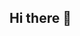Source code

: ## Hi there 👋

<!--
**egoipse-byte/egoipse-byte** is a ✨ _special_ ✨ repository because its `README.md` (this file) appears on your GitHub profile.
# Sobre mí

Soy una estudiante desarrolladora senior con interés en el desarrollo web y el aprendizaje continuo.

## Proyectos destacados

- **Gestor de tareas:** Aplicación web desarrollada con Python y Django. [Repositorio](https://github.com/lauradev/gestor-tareas)
- **Juego en JavaScript:** [Repositorio](https://github.com/lauradev/juego-js)

## Tecnologías que utilizo

HTML | CSS | JavaScript | Python | Git | GitHub

## Contacto

- Correo electrónico: lauradev@gmail.com
- LinkedIn: [linkedin.com/in/lauradev](https://linkedin.com/in/lauradev)

Here are some ideas to get you started:

- 🔭 I’m currently working on office
- 🌱 I’m currently learning ...
- 👯 I’m looking to collaborate on ...
- 🤔 I’m looking for help with ...
- 💬 Ask me about ...
- 📫 How to reach me: ...
- 😄 Pronouns: ...
- ⚡ Fun fact: ...
-->
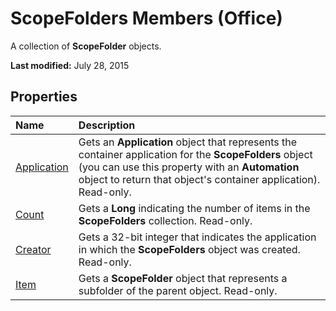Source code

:
# ScopeFolders Members (Office)
A collection of  **ScopeFolder** objects.

 **Last modified:** July 28, 2015


## Properties



|**Name**|**Description**|
|:-----|:-----|
| [Application](7dc9464e-1572-5fdb-cde5-1ffc185917b9.md)|Gets an  **Application** object that represents the container application for the **ScopeFolders** object (you can use this property with an **Automation** object to return that object's container application). Read-only.|
| [Count](df040089-dac4-0cd5-eff0-0aa0f050decf.md)|Gets a  **Long** indicating the number of items in the **ScopeFolders** collection. Read-only.|
| [Creator](892e3619-b74e-8323-6ab2-8ac7cf4b3317.md)|Gets a 32-bit integer that indicates the application in which the  **ScopeFolders** object was created. Read-only.|
| [Item](9f165ff6-831b-d3bd-dadd-98cfc641ce87.md)|Gets a  **ScopeFolder** object that represents a subfolder of the parent object. Read-only.|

**EXERCISE AIM:**
Show, from the material above, each line that includes the string "looking".

**RESULT OF THIS EXERCISE:**
- 👯 I’m looking to collaborate on ...
- 🤔 I’m looking for help with ...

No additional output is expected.